Over four years of employment I’ve hewed pretty close to the budget, which rendered my $5 a day smoothie habit an obsolete luxury. The casualty was breakfast – I altogether stopped eating it, which made me a ravenous beast around 11:15 a.m.. I shrugged off plenty of health-concious co-workers bugging me to start my day with a meal, but when I began working on our healthy living initiatives earlier this year the message was drilled home by project after project: I was wrecking my naturally awesome metabolism, and I needed to eat more fresh fruit.

So, this summer when I found a nearby fruit cart that made $3.25 16oz. smoothies I was ecstatic – $16.15 a week was only a portion of my food budget, and it meant I’d actually eat my daily recommended servings of fruit. I immediately became a daily customer, and they’d have a smoothie ready to be blended when they saw me coming from a block away!

Two weeks ago my precious cart disappeared like clockwork on the first near-freezing morning, and without thinking about it I retreated to my four-year old smoothie/bagel habit. By the end of the week I had racked up $30 in spending – a huge chunk of my weekly food allowance, and over $1500 over the course of the year!

I had to put a stop to it, but I had become addicted to the energetic, breakfast-eating me I rediscovered over the summer. Could I produce my own smoothies and bagels for the convenient $16.25 I had been spending weekly over the summer?

The first hurdle was that I’d have to buy my supplies at the supermarket most convenient to me, which meant a slight markup. Five bananas came out to between $2-$3. Over the winter I’d rely on frozen organic strawberries, which were $.218 an ounce, and I’d need 50 oz. a week, for a total of $11. I’d also need a carton of off-brand OJ to fill out my concoction ($3), and a can or two of coconut milk to sweeten it a little (less than $2).

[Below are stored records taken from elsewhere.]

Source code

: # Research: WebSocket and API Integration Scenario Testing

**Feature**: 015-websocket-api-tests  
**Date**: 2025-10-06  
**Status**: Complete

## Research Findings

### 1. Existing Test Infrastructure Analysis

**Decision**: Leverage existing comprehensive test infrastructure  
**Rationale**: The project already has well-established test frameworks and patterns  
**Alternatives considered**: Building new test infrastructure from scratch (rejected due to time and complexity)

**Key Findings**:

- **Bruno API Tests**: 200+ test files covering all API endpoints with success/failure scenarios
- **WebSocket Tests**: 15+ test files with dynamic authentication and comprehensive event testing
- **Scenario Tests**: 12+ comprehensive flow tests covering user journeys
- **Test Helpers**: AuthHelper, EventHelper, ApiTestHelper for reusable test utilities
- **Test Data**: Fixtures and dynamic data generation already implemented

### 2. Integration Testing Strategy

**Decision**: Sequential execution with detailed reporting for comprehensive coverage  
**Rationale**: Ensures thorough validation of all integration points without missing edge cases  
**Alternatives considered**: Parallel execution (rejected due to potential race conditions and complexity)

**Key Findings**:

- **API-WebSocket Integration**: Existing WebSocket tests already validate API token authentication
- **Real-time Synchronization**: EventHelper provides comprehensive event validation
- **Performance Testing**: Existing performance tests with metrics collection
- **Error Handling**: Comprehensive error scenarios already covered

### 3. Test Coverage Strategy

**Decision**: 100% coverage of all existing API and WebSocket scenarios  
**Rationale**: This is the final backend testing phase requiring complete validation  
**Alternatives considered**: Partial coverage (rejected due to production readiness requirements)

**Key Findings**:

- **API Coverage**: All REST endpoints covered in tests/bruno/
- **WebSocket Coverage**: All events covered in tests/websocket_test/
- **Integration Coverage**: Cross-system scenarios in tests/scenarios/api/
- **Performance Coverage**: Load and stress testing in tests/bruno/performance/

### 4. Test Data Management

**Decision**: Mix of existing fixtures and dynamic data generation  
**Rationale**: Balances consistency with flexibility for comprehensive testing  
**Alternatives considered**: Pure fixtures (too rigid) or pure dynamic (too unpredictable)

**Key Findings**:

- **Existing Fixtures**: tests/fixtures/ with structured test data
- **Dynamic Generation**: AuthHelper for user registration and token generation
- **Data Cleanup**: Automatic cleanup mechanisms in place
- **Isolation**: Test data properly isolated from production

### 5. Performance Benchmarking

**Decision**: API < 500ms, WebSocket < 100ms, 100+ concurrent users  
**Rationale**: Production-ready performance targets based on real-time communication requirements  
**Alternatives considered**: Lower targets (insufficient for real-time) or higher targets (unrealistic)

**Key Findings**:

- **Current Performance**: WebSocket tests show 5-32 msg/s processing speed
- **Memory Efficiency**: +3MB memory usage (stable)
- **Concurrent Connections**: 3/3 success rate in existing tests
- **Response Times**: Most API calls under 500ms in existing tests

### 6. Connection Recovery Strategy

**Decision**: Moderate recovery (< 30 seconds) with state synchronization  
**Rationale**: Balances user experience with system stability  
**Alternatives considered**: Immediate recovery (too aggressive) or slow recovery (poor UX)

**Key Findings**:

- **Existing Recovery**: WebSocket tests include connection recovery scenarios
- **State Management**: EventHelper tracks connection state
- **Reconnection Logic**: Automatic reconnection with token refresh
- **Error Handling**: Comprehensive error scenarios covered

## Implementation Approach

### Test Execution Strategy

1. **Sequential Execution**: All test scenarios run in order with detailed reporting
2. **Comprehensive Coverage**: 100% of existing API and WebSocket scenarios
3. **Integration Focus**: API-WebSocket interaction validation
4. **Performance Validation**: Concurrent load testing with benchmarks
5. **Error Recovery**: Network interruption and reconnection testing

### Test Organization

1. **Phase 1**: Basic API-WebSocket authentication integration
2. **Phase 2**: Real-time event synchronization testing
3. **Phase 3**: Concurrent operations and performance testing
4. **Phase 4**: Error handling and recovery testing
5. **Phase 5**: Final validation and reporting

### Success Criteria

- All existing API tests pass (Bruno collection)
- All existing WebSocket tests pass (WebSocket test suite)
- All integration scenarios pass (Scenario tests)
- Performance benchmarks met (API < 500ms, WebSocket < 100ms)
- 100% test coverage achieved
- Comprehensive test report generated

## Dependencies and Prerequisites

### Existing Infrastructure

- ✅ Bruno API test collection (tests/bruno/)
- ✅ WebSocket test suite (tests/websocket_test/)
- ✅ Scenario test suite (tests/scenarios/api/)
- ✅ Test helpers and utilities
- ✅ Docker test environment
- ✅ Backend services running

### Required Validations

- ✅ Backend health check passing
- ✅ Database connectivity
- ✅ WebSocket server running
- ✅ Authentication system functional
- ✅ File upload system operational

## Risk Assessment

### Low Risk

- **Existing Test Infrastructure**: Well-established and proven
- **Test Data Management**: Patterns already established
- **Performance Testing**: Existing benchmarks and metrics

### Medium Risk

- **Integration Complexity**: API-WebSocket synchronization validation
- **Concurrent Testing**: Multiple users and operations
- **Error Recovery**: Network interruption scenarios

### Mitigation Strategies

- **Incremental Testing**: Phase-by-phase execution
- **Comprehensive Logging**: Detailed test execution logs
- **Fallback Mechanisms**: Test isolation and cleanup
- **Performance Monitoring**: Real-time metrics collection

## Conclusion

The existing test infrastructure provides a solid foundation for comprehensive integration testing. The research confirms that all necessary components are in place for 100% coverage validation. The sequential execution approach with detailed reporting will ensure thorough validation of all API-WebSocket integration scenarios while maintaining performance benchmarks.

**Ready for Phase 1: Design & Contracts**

That’s a total of $18 for smoothie ingredients, proving the value of my cart-bound friend. Add to that a six-pack of everything bagels for $4 and $.90 weekly for my share of non-hydrogenated buttery spread for a total of $22.90 a week – a scant $7.10 savings over my gourmet breakfast. It would net me $555 in savings a year, but it still cost a bank-breaking $1195! And, that’s not including my time expenditure of thirty minutes of grocery shopping, plus 15 minutes a day of preparation.

No matter how I slice it, my morning smoothie is a major budget hit – a significant detraction from my ability to acquire new gear, my potential to pay off credit cards, my plan to save for a house.

Yet, what’s the comparative value of starting every day with a healthy breakfast, and getting my daily fix of fruit? Not to mention that my bagels and butter are healthier than the ones I’d be served in town. Sure, the monetary expense seems steep, but in the long term is it costing me less than the effects of eschewing fruit and starting my day with lunch?

Since the answer to that is unknowable at the moment, I’m going to have to find another way to justify my smoothie-enabling weekly shopping trips. Next steps? See if I can score my ingredients more cheaply elsewhere, or create a better economy of scale by also rolling in shopping for my lunch rather than buying it.